■ PROBLEM REQUIREMENTS
Output all entries verbatim. Skip pictures.

Collected data entries:
__________________________________________________

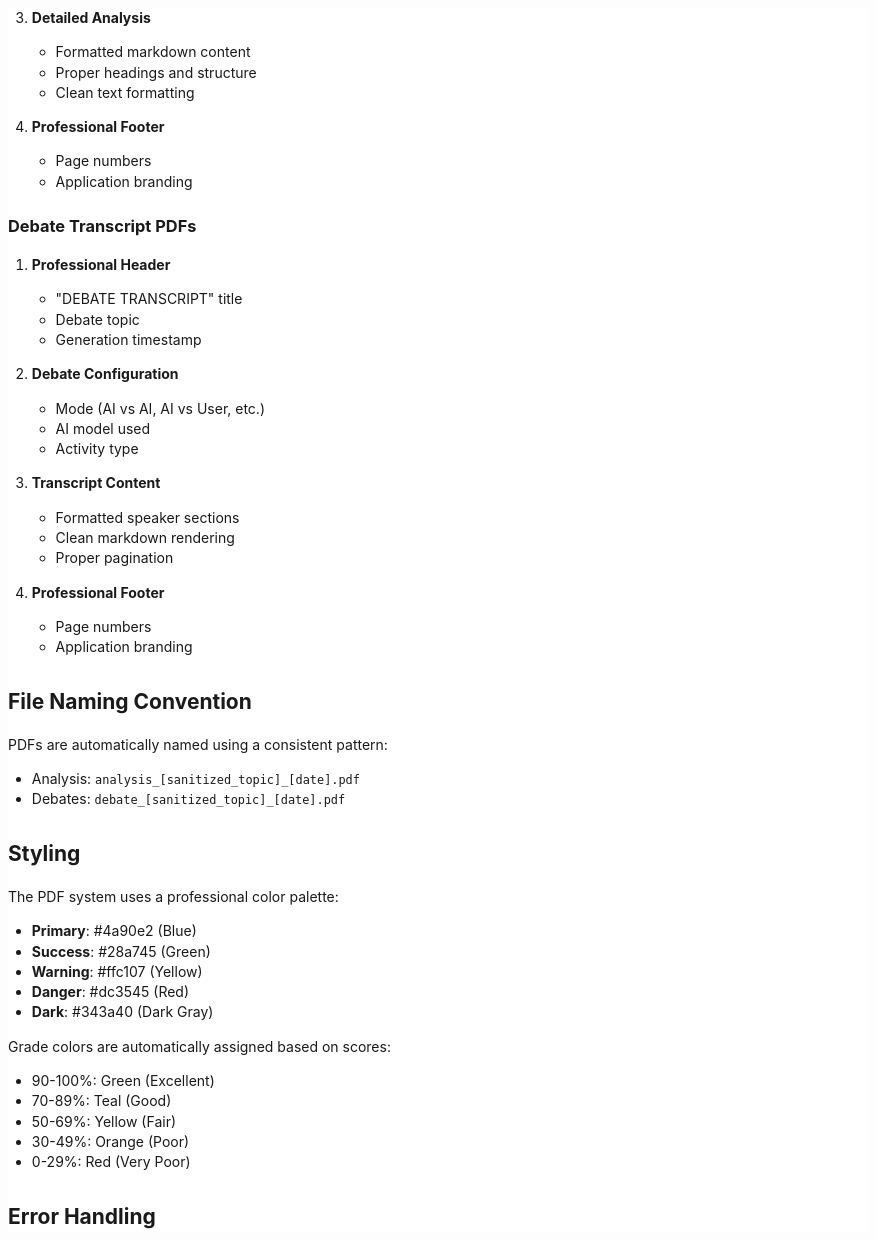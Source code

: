 3. **Detailed Analysis**
   - Formatted markdown content
   - Proper headings and structure
   - Clean text formatting

4. **Professional Footer**
   - Page numbers
   - Application branding

### Debate Transcript PDFs
1. **Professional Header**
   - "DEBATE TRANSCRIPT" title
   - Debate topic
   - Generation timestamp

2. **Debate Configuration**
   - Mode (AI vs AI, AI vs User, etc.)
   - AI model used
   - Activity type

3. **Transcript Content**
   - Formatted speaker sections
   - Clean markdown rendering
   - Proper pagination

4. **Professional Footer**
   - Page numbers
   - Application branding

## File Naming Convention

PDFs are automatically named using a consistent pattern:
- Analysis: `analysis_[sanitized_topic]_[date].pdf`
- Debates: `debate_[sanitized_topic]_[date].pdf`

## Styling

The PDF system uses a professional color palette:
- **Primary**: #4a90e2 (Blue)
- **Success**: #28a745 (Green) 
- **Warning**: #ffc107 (Yellow)
- **Danger**: #dc3545 (Red)
- **Dark**: #343a40 (Dark Gray)

Grade colors are automatically assigned based on scores:
- 90-100%: Green (Excellent)
- 70-89%: Teal (Good)
- 50-69%: Yellow (Fair)
- 30-49%: Orange (Poor)
- 0-29%: Red (Very Poor)

## Error Handling
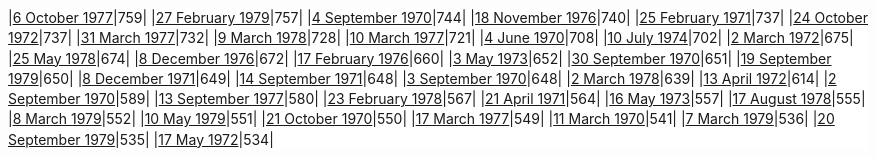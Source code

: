|[6 October 1977](https://historichansard.net/hofreps/1977/19771006_reps_30_hor106/)|759|
|[27 February 1979](https://historichansard.net/hofreps/1979/19790227_reps_31_hor113/)|757|
|[4 September 1970](https://historichansard.net/hofreps/1970/19700904_reps_27_hor69/)|744|
|[18 November 1976](https://historichansard.net/hofreps/1976/19761118_reps_30_hor102/)|740|
|[25 February 1971](https://historichansard.net/hofreps/1971/19710225_reps_27_hor71/)|737|
|[24 October 1972](https://historichansard.net/hofreps/1972/19721024_reps_27_hor81/)|737|
|[31 March 1977](https://historichansard.net/hofreps/1977/19770331_reps_30_hor104/)|732|
|[9 March 1978](https://historichansard.net/hofreps/1978/19780309_reps_31_hor108/)|728|
|[10 March 1977](https://historichansard.net/hofreps/1977/19770310_reps_30_hor104/)|721|
|[4 June 1970](https://historichansard.net/hofreps/1970/19700604_reps_27_hor68/)|708|
|[10 July 1974](https://historichansard.net/hofreps/1974/19740710_reps_29_hor89/)|702|
|[2 March 1972](https://historichansard.net/hofreps/1972/19720302_reps_27_hor76/)|675|
|[25 May 1978](https://historichansard.net/hofreps/1978/19780525_reps_31_hor109/)|674|
|[8 December 1976](https://historichansard.net/hofreps/1976/19761208_reps_30_hor102/)|672|
|[17 February 1976](https://historichansard.net/hofreps/1976/19760217_reps_30_hor98/)|660|
|[3 May 1973](https://historichansard.net/hofreps/1973/19730503_reps_28_hor83/)|652|
|[30 September 1970](https://historichansard.net/hofreps/1970/19700930_reps_27_hor70/)|651|
|[19 September 1979](https://historichansard.net/hofreps/1979/19790919_reps_31_hor115/)|650|
|[8 December 1971](https://historichansard.net/hofreps/1971/19711208_reps_27_hor75/)|649|
|[14 September 1971](https://historichansard.net/hofreps/1971/19710914_reps_27_hor73/)|648|
|[3 September 1970](https://historichansard.net/hofreps/1970/19700903_reps_27_hor69/)|648|
|[2 March 1978](https://historichansard.net/hofreps/1978/19780302_reps_31_hor108/)|639|
|[13 April 1972](https://historichansard.net/hofreps/1972/19720413_reps_27_hor77/)|614|
|[2 September 1970](https://historichansard.net/hofreps/1970/19700902_reps_27_hor69/)|589|
|[13 September 1977](https://historichansard.net/hofreps/1977/19770913_reps_30_hor106/)|580|
|[23 February 1978](https://historichansard.net/hofreps/1978/19780223_reps_31_hor108/)|567|
|[21 April 1971](https://historichansard.net/hofreps/1971/19710421_reps_27_hor72/)|564|
|[16 May 1973](https://historichansard.net/hofreps/1973/19730516_reps_28_hor84/)|557|
|[17 August 1978](https://historichansard.net/hofreps/1978/19780817_reps_31_hor110/)|555|
|[8 March 1979](https://historichansard.net/hofreps/1979/19790308_reps_31_hor113/)|552|
|[10 May 1979](https://historichansard.net/hofreps/1979/19790510_reps_31_hor114/)|551|
|[21 October 1970](https://historichansard.net/hofreps/1970/19701021_reps_27_hor70/)|550|
|[17 March 1977](https://historichansard.net/hofreps/1977/19770317_reps_30_hor104/)|549|
|[11 March 1970](https://historichansard.net/hofreps/1970/19700311_reps_27_hor66/)|541|
|[7 March 1979](https://historichansard.net/hofreps/1979/19790307_reps_31_hor113/)|536|
|[20 September 1979](https://historichansard.net/hofreps/1979/19790920_reps_31_hor115/)|535|
|[17 May 1972](https://historichansard.net/hofreps/1972/19720517_reps_27_hor78/)|534|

__________________________________________________

■ OUTPUT BELOW
Source code

: 3. **Detailed Analysis**
   - Formatted markdown content
   - Proper headings and structure
   - Clean text formatting

4. **Professional Footer**
   - Page numbers
   - Application branding

### Debate Transcript PDFs
1. **Professional Header**
   - "DEBATE TRANSCRIPT" title
   - Debate topic
   - Generation timestamp

2. **Debate Configuration**
   - Mode (AI vs AI, AI vs User, etc.)
   - AI model used
   - Activity type

3. **Transcript Content**
   - Formatted speaker sections
   - Clean markdown rendering
   - Proper pagination

4. **Professional Footer**
   - Page numbers
   - Application branding

## File Naming Convention

PDFs are automatically named using a consistent pattern:
- Analysis: `analysis_[sanitized_topic]_[date].pdf`
- Debates: `debate_[sanitized_topic]_[date].pdf`

## Styling

The PDF system uses a professional color palette:
- **Primary**: #4a90e2 (Blue)
- **Success**: #28a745 (Green) 
- **Warning**: #ffc107 (Yellow)
- **Danger**: #dc3545 (Red)
- **Dark**: #343a40 (Dark Gray)

Grade colors are automatically assigned based on scores:
- 90-100%: Green (Excellent)
- 70-89%: Teal (Good)
- 50-69%: Yellow (Fair)
- 30-49%: Orange (Poor)
- 0-29%: Red (Very Poor)

## Error Handling
Source code

:|[6 October 1977](https://historichansard.net/hofreps/1977/19771006_reps_30_hor106/)|759|
|[27 February 1979](https://historichansard.net/hofreps/1979/19790227_reps_31_hor113/)|757|
|[4 September 1970](https://historichansard.net/hofreps/1970/19700904_reps_27_hor69/)|744|
|[18 November 1976](https://historichansard.net/hofreps/1976/19761118_reps_30_hor102/)|740|
|[25 February 1971](https://historichansard.net/hofreps/1971/19710225_reps_27_hor71/)|737|
|[24 October 1972](https://historichansard.net/hofreps/1972/19721024_reps_27_hor81/)|737|
|[31 March 1977](https://historichansard.net/hofreps/1977/19770331_reps_30_hor104/)|732|
|[9 March 1978](https://historichansard.net/hofreps/1978/19780309_reps_31_hor108/)|728|
|[10 March 1977](https://historichansard.net/hofreps/1977/19770310_reps_30_hor104/)|721|
|[4 June 1970](https://historichansard.net/hofreps/1970/19700604_reps_27_hor68/)|708|
|[10 July 1974](https://historichansard.net/hofreps/1974/19740710_reps_29_hor89/)|702|
|[2 March 1972](https://historichansard.net/hofreps/1972/19720302_reps_27_hor76/)|675|
|[25 May 1978](https://historichansard.net/hofreps/1978/19780525_reps_31_hor109/)|674|
|[8 December 1976](https://historichansard.net/hofreps/1976/19761208_reps_30_hor102/)|672|
|[17 February 1976](https://historichansard.net/hofreps/1976/19760217_reps_30_hor98/)|660|
|[3 May 1973](https://historichansard.net/hofreps/1973/19730503_reps_28_hor83/)|652|
|[30 September 1970](https://historichansard.net/hofreps/1970/19700930_reps_27_hor70/)|651|
|[19 September 1979](https://historichansard.net/hofreps/1979/19790919_reps_31_hor115/)|650|
|[8 December 1971](https://historichansard.net/hofreps/1971/19711208_reps_27_hor75/)|649|
|[14 September 1971](https://historichansard.net/hofreps/1971/19710914_reps_27_hor73/)|648|
|[3 September 1970](https://historichansard.net/hofreps/1970/19700903_reps_27_hor69/)|648|
|[2 March 1978](https://historichansard.net/hofreps/1978/19780302_reps_31_hor108/)|639|
|[13 April 1972](https://historichansard.net/hofreps/1972/19720413_reps_27_hor77/)|614|
|[2 September 1970](https://historichansard.net/hofreps/1970/19700902_reps_27_hor69/)|589|
|[13 September 1977](https://historichansard.net/hofreps/1977/19770913_reps_30_hor106/)|580|
|[23 February 1978](https://historichansard.net/hofreps/1978/19780223_reps_31_hor108/)|567|
|[21 April 1971](https://historichansard.net/hofreps/1971/19710421_reps_27_hor72/)|564|
|[16 May 1973](https://historichansard.net/hofreps/1973/19730516_reps_28_hor84/)|557|
|[17 August 1978](https://historichansard.net/hofreps/1978/19780817_reps_31_hor110/)|555|
|[8 March 1979](https://historichansard.net/hofreps/1979/19790308_reps_31_hor113/)|552|
|[10 May 1979](https://historichansard.net/hofreps/1979/19790510_reps_31_hor114/)|551|
|[21 October 1970](https://historichansard.net/hofreps/1970/19701021_reps_27_hor70/)|550|
|[17 March 1977](https://historichansard.net/hofreps/1977/19770317_reps_30_hor104/)|549|
|[11 March 1970](https://historichansard.net/hofreps/1970/19700311_reps_27_hor66/)|541|
|[7 March 1979](https://historichansard.net/hofreps/1979/19790307_reps_31_hor113/)|536|
|[20 September 1979](https://historichansard.net/hofreps/1979/19790920_reps_31_hor115/)|535|
|[17 May 1972](https://historichansard.net/hofreps/1972/19720517_reps_27_hor78/)|534|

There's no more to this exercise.